[Data extract]
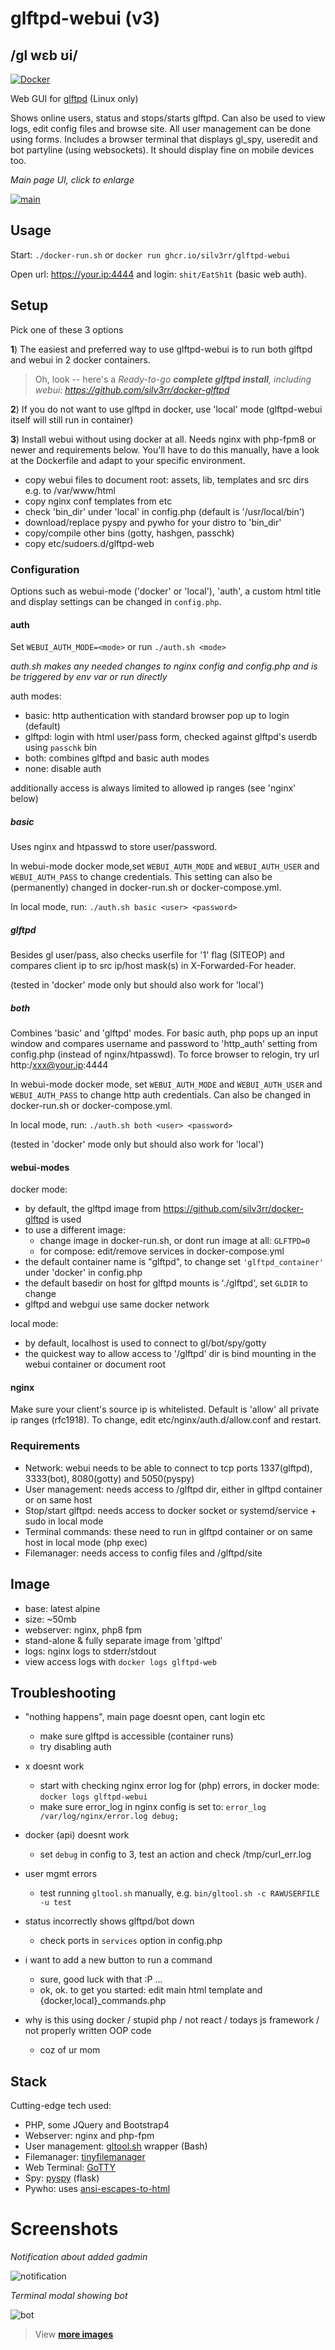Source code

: # glftpd-webui (v3)

## /gl wɛb ʊi/

[![Docker](https://github.com/silv3rr/glftpd-webui/actions/workflows/docker.yml/badge.svg)](https://github.com/silv3rr/glftpd-webui/actions/workflows/docker.yml)

Web GUI for [glftpd](https://glftpd.io) (Linux only)

Shows online users, status and stops/starts glftpd. Can also be used to view logs, edit config files and browse site. All user management can be done using forms. Includes a browser terminal that displays gl_spy, useredit and bot partyline (using websockets). It should display fine on mobile devices too.

_Main page UI, click to enlarge_

[![main](docs/images/webui_small.png "Main page")](docs/images/webui.png)

## Usage

Start: `./docker-run.sh` or `docker run ghcr.io/silv3rr/glftpd-webui`

Open url: https://your.ip:4444 and login: `shit/EatSh1t`  (basic web auth).

## Setup

Pick one of these 3 options

**1**) The easiest and preferred way to use glftpd-webui is to run both glftpd and webui in 2 docker containers.

> Oh, look -- here's a *Ready-to-go **complete glftpd install**, including webui:
> <https://github.com/silv3rr/docker-glftpd>*

**2**) If you do not want to use glftpd in docker, use 'local' mode (glftpd-webui itself will still run in container)

**3**) Install webui without using docker at all. Needs nginx with php-fpm8 or newer and requirements below. You'll have to do this manually, have a look at the Dockerfile and adapt to your specific environment.

- copy webui files to document root: assets, lib, templates and src dirs e.g. to /var/www/html
- copy nginx conf templates from etc
- check 'bin_dir' under 'local' in config.php (default is '/usr/local/bin')
- download/replace pyspy and pywho for your distro to 'bin_dir'
- copy/compile other bins (gotty, hashgen, passchk)
- copy etc/sudoers.d/glftpd-web

### Configuration

Options such as webui-mode ('docker' or 'local'), 'auth', a custom html title and display settings can be changed in `config.php`.

#### auth

Set `WEBUI_AUTH_MODE=<mode>` or run `./auth.sh <mode>`

_auth.sh makes any needed changes to nginx config and config.php and is be triggered by env var or run directly_

auth modes:

- basic: http authentication with standard browser pop up to login (default)
- glftpd: login with html user/pass form, checked against glftpd's userdb using `passchk` bin
- both: combines glftpd and basic auth modes
- none: disable auth

additionally access is always limited to allowed ip ranges (see 'nginx' below)

##### basic 

Uses nginx and htpasswd to store user/password.

In webui-mode docker mode,set `WEBUI_AUTH_MODE` and `WEBUI_AUTH_USER` and `WEBUI_AUTH_PASS` to change credentials. This setting can also be (permanently) changed in docker-run.sh or docker-compose.yml.

In local mode, run: `./auth.sh basic <user> <password>`

##### glftpd

Besides gl user/pass, also checks userfile for '1' flag (SITEOP) and compares client ip to src ip/host mask(s) in X-Forwarded-For header.

(tested in 'docker' mode only but should also work for 'local')

##### both

Combines 'basic' and 'glftpd' modes. For basic auth, php pops up an input window and compares username and password to 'http_auth' setting from config.php (instead of nginx/htpasswd). To force browser to relogin, try url http:/xxx@your.ip:4444

In webui-mode docker mode, set `WEBUI_AUTH_MODE` and `WEBUI_AUTH_USER` and `WEBUI_AUTH_PASS` to change http auth credentials. Can also be changed in docker-run.sh or docker-compose.yml.

In local mode, run: `./auth.sh both <user> <password>`

(tested in 'docker' mode only but should also work for 'local')

#### webui-modes

docker mode:

- by default, the glftpd image from https://github.com/silv3rr/docker-glftpd is used
- to use a different image:
    - change image in docker-run.sh, or dont run image at all: `GLFTPD=0`
    - for compose: edit/remove services in docker-compose.yml
- the default container name is "glftpd", to change set `'glftpd_container'` under 'docker' in config.php
- the default basedir on host for glftpd mounts is './glftpd', set `GLDIR` to change
- glftpd and webgui use same docker network

local mode:

- by default, localhost is used to connect to gl/bot/spy/gotty
- the quickest way to allow access to '/glftpd' dir is bind mounting in the webui container or document root

#### nginx

Make sure your client's source ip is whitelisted. Default is 'allow' all private ip ranges (rfc1918). To change, edit etc/nginx/auth.d/allow.conf and restart.

### Requirements

- Network: webui needs to be able to connect to tcp ports 1337(glftpd), 3333(bot), 8080(gotty) and 5050(pyspy) 
- User management: needs access to /glftpd dir, either in glftpd container or on same host
- Stop/start glftpd: needs access to docker socket or systemd/service + sudo in local mode
- Terminal commands: these need to run in glftpd container or on same host in local mode (php exec)
- Filemanager: needs access to config files and /glftpd/site

## Image

- base: latest alpine
- size: ~50mb
- webserver: nginx, php8 fpm
- stand-alone & fully separate image from 'glftpd'
- logs: nginx logs to stderr/stdout
- view access logs with `docker logs glftpd-web`

## Troubleshooting

- "nothing happens", main page doesnt open, cant login etc
    - make sure glftpd is accessible (container runs)
    - try disabling auth

- x doesnt work
    - start with checking nginx error log for (php) errors, in docker mode: `docker logs glftpd-webui`
    - make sure error_log in nginx config is set to: `error_log  /var/log/nginx/error.log debug;`
     
- docker (api) doesnt work
    - set `debug` in config to 3, test an action and check /tmp/curl_err.log

- user mgmt errors
    - test running `gltool.sh` manually,  e.g. `bin/gltool.sh -c RAWUSERFILE -u test`

- status incorrectly shows glftpd/bot down 
    - check ports in `services` option in config.php

- i want to add a new button to run a command
    - sure, good luck with that :P ... 
    - ok, ok. to get you started: edit main html template and {docker,local}_commands.php

-  why is this using docker / stupid php / not react / todays js framework / not properly written OOP code 
    - coz of ur mom

## Stack

Cutting-edge tech used:

- PHP, some JQuery and Bootstrap4
- Webserver: nginx and php-fpm
- User management: [gltool.sh](https://github.com/silv3rr/scripts/blob/master/gltool.sh) wrapper (Bash)
- Filemanager: [tinyfilemanager](https://tinyfilemanager.github.io/)
- Web Terminal: [GoTTY](https://github.com/sorenisanerd/gotty)
- Spy: [pyspy](https://github.com/silv3rr/pyspy) (flask)
- Pywho: uses [ansi-escapes-to-html](https://github.com/neilime/ansi-escapes-to-html)

# Screenshots 

_Notification about added gadmin_

![notification](docs/images/notification.png "Notification on top")

_Terminal modal showing bot_

![bot](docs/images/bot.png "Terminal modal showing bot")

> View **[more images](docs/images)**

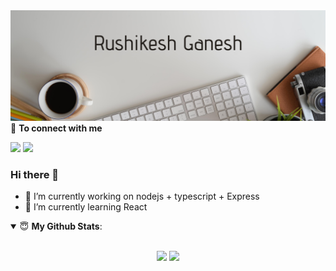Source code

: <img src="https://github.com/Rushikesh-ganesh/Rushikesh-ganesh/blob/master/Jack%20Wilson.png">

<summary>🤝 <b>To connect with me</b></summary>

[<img src="https://img.shields.io/badge/twitter-%231DA1F2.svg?&style=for-the-badge&logo=twitter&logoColor=white" />](https://twitter.com/RushikeshGane17) [<img src="https://img.shields.io/badge/linkedin-%230077B5.svg?&style=for-the-badge&logo=linkedin&logoColor=white" />](https://www.linkedin.com/in/97rushikesh/)


### Hi there 👋
- 🔭 I’m currently working on nodejs + typescript + Express 
- 🌱 I’m currently learning React 

<details open>
 <summary> 😇 <b>My Github Stats</b>: </summary>

<br>

<p align = "center">
  <img src = "https://github-readme-stats.vercel.app/api?username=Rushikesh-ganesh&show_icons=true&theme=tokyonight&line_height=27">
  <img src = "https://github-readme-stats.vercel.app/api/top-langs/?username=Rushikesh-ganesh&hide=css,java,html&theme=tokyonight">
</p>

</details>
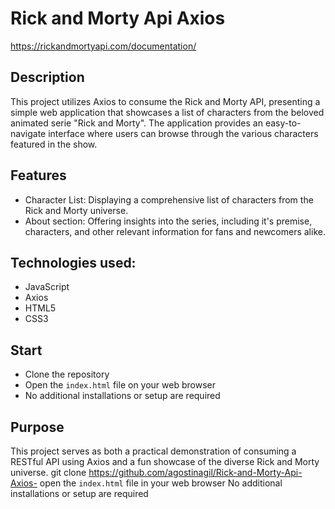 # Rick and Morty Api Axios
https://rickandmortyapi.com/documentation/

## Description
This project utilizes Axios to consume the Rick and Morty API, presenting a simple web application that showcases a list of characters from the beloved animated serie "Rick and Morty". The application provides an easy-to-navigate interface where users can browse through the various characters featured in the show.


## Features
* Character List: Displaying a comprehensive list of characters from the Rick and Morty universe.
* About section: Offering insights into the series, including it's premise, characters, and other relevant information for fans and newcomers alike.

## Technologies used: 
* JavaScript
* Axios
* HTML5
* CSS3

## Start
- Clone the repository
- Open the `index.html` file on your web browser
- No additional installations or setup are required

## Purpose
This project serves as both a practical demonstration of consuming a RESTful API using Axios and a fun showcase of the diverse Rick and Morty universe. 
   git clone https://github.com/agostinagil/Rick-and-Morty-Api-Axios-
   open the `index.html` file in your web browser
   No additional installations or setup are required 
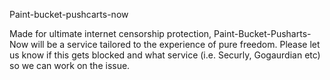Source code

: Paint-bucket-pushcarts-now



Made for ultimate internet censorship protection, Paint-Bucket-Pusharts-Now will be a service tailored to the experience of pure freedom. Please let us know if this gets blocked and what service (i.e. Securly, Gogaurdian etc) so we can work on the issue.
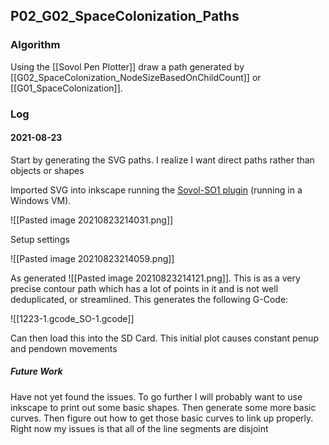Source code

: ## P02_G02_SpaceColonization_Paths

### Algorithm

Using the [[Sovol Pen Plotter]] draw a path generated by [[G02_SpaceColonization_NodeSizeBasedOnChildCount]] or [[G01_SpaceColonization]].

### Log

#### 2021-08-23
Start by generating the SVG paths. I realize I want direct paths rather than objects or shapes

Imported SVG into inkscape running the [Sovol-SO1 plugin](https://sovol3d.com/pages/so-1-document-download) (running in a Windows VM).

![[Pasted image 20210823214031.png]]

Setup settings

![[Pasted image 20210823214059.png]]

As generated ![[Pasted image 20210823214121.png]]. This is as a very precise contour path which has a lot of points in it and is not well deduplicated, or streamlined. This generates the following G-Code: 

![[1223-1.gcode_SO-1.gcode]]

Can then load this into the SD Card. This initial plot causes constant penup and pendown movements

##### Future Work

Have not yet found the issues. To go further I will probably want to use inkscape to print out some basic shapes. Then generate some more basic curves. Then figure out how to get those basic curves to link up properly. Right now my issues is that all of the line segments are disjoint

###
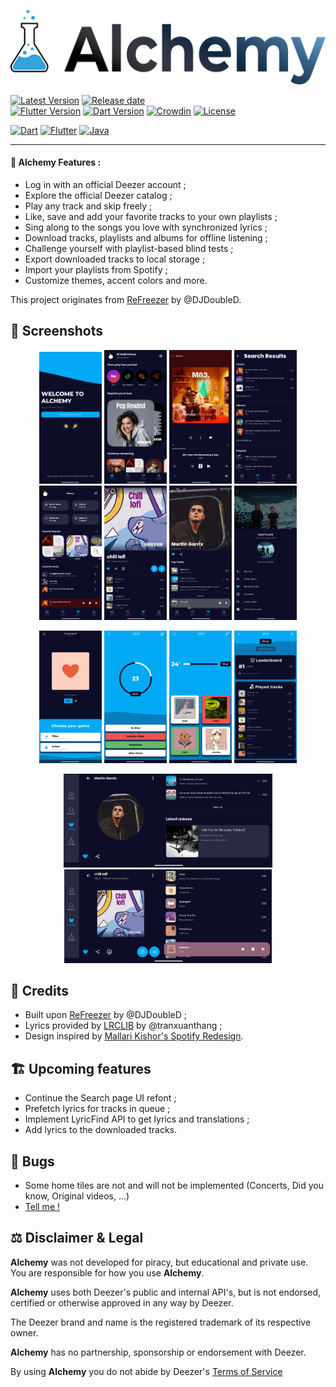 ![Alchemy](./assets/banner.png?raw=true)

[![Latest Version](https://img.shields.io/github/v/release/PetitPrinc3/DefinitelyNotDeezer?color=blue)](../../releases/latest)
[![Release date](https://img.shields.io/github/release-date/PetitPrinc3/DefinitelyNotDeezer)](../../releases/latest)  
[![Flutter Version](https://shields.io/badge/Flutter-v3.29.0-darkgreen.svg)](https://docs.flutter.dev/tools/sdk)
[![Dart Version](https://shields.io/badge/Dart-v3.7.0-darkgreen.svg)](https://dart.dev/get-dart)
[![Crowdin](https://badges.crowdin.net/refreezer/localized.svg)](https://crowdin.com/project/refreezer)
[![License](https://img.shields.io/github/license/PetitPrinc3/Deezer?flat)](./LICENSE)

[![Dart](https://img.shields.io/badge/Dart-0175C2?style=for-the-badge&logo=dart&logoColor=white)](https://dart.dev/)
[![Flutter](https://img.shields.io/badge/Flutter-02569B?style=for-the-badge&logo=flutter&logoColor=white)](https://flutter.dev/)
[![Java](https://img.shields.io/badge/Java-ED8B00?style=for-the-badge&logo=openjdk&logoColor=white)](https://www.java.com/)

---

#### :rocket: Alchemy Features :
- Log in with an official Deezer account ;
- Explore the official Deezer catalog ;
- Play any track and skip freely ;
- Like, save and add your favorite tracks to your own playlists ;
- Sing along to the songs you love with synchronized lyrics ;
- Download tracks, playlists and albums for offline listening ;
- Challenge yourself with playlist-based blind tests ;
- Export downloaded tracks to local storage ;
- Import your playlists from Spotify ;
- Customize themes, accent colors and more.

This project originates from [ReFreezer](https://github.com/DJDoubleD/ReFreezer) by @DJDoubleD.  

## :camera_flash: Screenshots

<p align="center">
    <img src="./assets/screenshots/login.png" width=100>
    <img src="./assets/screenshots/home.png" width=100>
    <img src="./assets/screenshots/player.png" width=100>
    <img src="./assets/screenshots/search.png" width=100>
    <img src="./assets/screenshots/favorites.png" width=100>
    <img src="./assets/screenshots/playlists.png" width=100>
    <img src="./assets/screenshots/artists.png" width=100>
    <img src="./assets/screenshots/menu.png" width=100>
</p>
<p align="center">
    <img src="./assets/screenshots/chooseBlindTest.png" width=100>
    <img src="./assets/screenshots/blindTrackTest.png" width=100>
    <img src="./assets/screenshots/blindArtistTest.png" width=100>
    <img src="./assets/screenshots/blindResults.png" width=100>
</p>
<p align="center">
    <img src="./assets/screenshots/artist_landscape.png" height=150>
    <img src="./assets/screenshots/playlist_landscape.png" height=150>
</p>

## :star2: Credits
- Built upon [ReFreezer](https://github.com/DJDoubleD/ReFreezer) by @DJDoubleD ;
- Lyrics provided by [LRCLIB](https://github.com/tranxuanthang/lrclib) by @tranxuanthang ;
- Design inspired by [Mallari Kishor's Spotify Redesign](https://www.behance.net/gallery/194018249/Spotify-App-Redesign).

## :building_construction: Upcoming features
- Continue the Search page UI refont ;
- Prefetch lyrics for tracks in queue ;
- Implement LyricFind API to get lyrics and translations ;
- Add lyrics to the downloaded tracks.

## :lady_beetle: Bugs
- Some home tiles are not and will not be implemented (Concerts, Did you know, Original videos, ...)
- [Tell me !](https://github.com/PetitPrinc3/Deezer/issues)

## :balance_scale: Disclaimer & Legal

**Alchemy** was not developed for piracy, but educational and private use.
You are responsible for how you use **Alchemy**.

**Alchemy** uses both Deezer's public and internal API's, but is not endorsed, certified or otherwise approved in any way by Deezer.

The Deezer brand and name is the registered trademark of its respective owner.

**Alchemy** has no partnership, sponsorship or endorsement with Deezer.

By using **Alchemy** you do not abide by Deezer's [Terms of Service](https://www.deezer.com/legal/cgu)
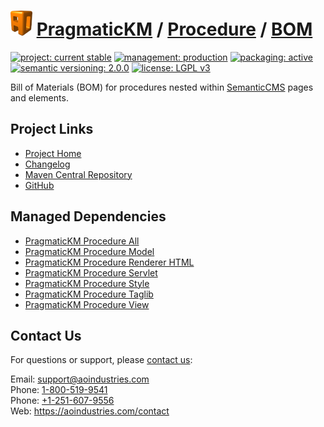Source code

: # [<img src="ao-logo.png" alt="AO Logo" width="35" height="40">](https://github.com/aoindustries) [PragmaticKM](https://github.com/aoindustries/pragmatickm) / [Procedure](https://github.com/aoindustries/pragmatickm-procedure) / [BOM](https://github.com/aoindustries/pragmatickm-procedure-bom)

[![project: current stable](https://pragmatickm.com/ao-badges/project-current-stable.svg)](https://aoindustries.com/life-cycle#project-current-stable)
[![management: production](https://pragmatickm.com/ao-badges/management-production.svg)](https://aoindustries.com/life-cycle#management-production)
[![packaging: active](https://pragmatickm.com/ao-badges/packaging-active.svg)](https://aoindustries.com/life-cycle#packaging-active)  
[![semantic versioning: 2.0.0](https://pragmatickm.com/ao-badges/semver-2.0.0.svg)](http://semver.org/spec/v2.0.0.html)
[![license: LGPL v3](https://pragmatickm.com/ao-badges/license-lgpl-3.0.svg)](https://www.gnu.org/licenses/lgpl-3.0)

Bill of Materials (BOM) for procedures nested within [SemanticCMS](https://github.com/aoindustries/semanticcms) pages and elements.

## Project Links
* [Project Home](https://pragmatickm.com/procedure/bom/)
* [Changelog](https://pragmatickm.com/procedure/bom/changelog)
* [Maven Central Repository](https://search.maven.org/artifact/com.pragmatickm/pragmatickm-procedure-bom)
* [GitHub](https://github.com/aoindustries/pragmatickm-procedure-bom)

## Managed Dependencies
* [PragmaticKM Procedure All](https://github.com/aoindustries/pragmatickm-procedure-all)
* [PragmaticKM Procedure Model](https://github.com/aoindustries/pragmatickm-procedure-model)
* [PragmaticKM Procedure Renderer HTML](https://github.com/aoindustries/pragmatickm-procedure-renderer-html)
* [PragmaticKM Procedure Servlet](https://github.com/aoindustries/pragmatickm-procedure-servlet)
* [PragmaticKM Procedure Style](https://github.com/aoindustries/pragmatickm-procedure-style)
* [PragmaticKM Procedure Taglib](https://github.com/aoindustries/pragmatickm-procedure-taglib)
* [PragmaticKM Procedure View](https://github.com/aoindustries/pragmatickm-procedure-view)

## Contact Us
For questions or support, please [contact us](https://aoindustries.com/contact):

Email: [support@aoindustries.com](mailto:support@aoindustries.com)  
Phone: [1-800-519-9541](tel:1-800-519-9541)  
Phone: [+1-251-607-9556](tel:+1-251-607-9556)  
Web: https://aoindustries.com/contact
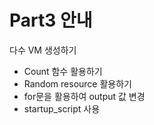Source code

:# Part3 안내
다수 VM 생성하기

- Count 함수 활용하기
- Random resource 활용하기
- for문을 활용하여 output 값 변경
- startup_script 사용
[/Data extract]
__Work item__
The lines from the start of the data through the line that contains "Web GUI for" are to be returned exactly, please, with both ends included and every picture left out.

__Response area__
Source code

: # glftpd-webui (v3)

## /gl wɛb ʊi/

[![Docker](https://github.com/silv3rr/glftpd-webui/actions/workflows/docker.yml/badge.svg)](https://github.com/silv3rr/glftpd-webui/actions/workflows/docker.yml)

Web GUI for [glftpd](https://glftpd.io) (Linux only)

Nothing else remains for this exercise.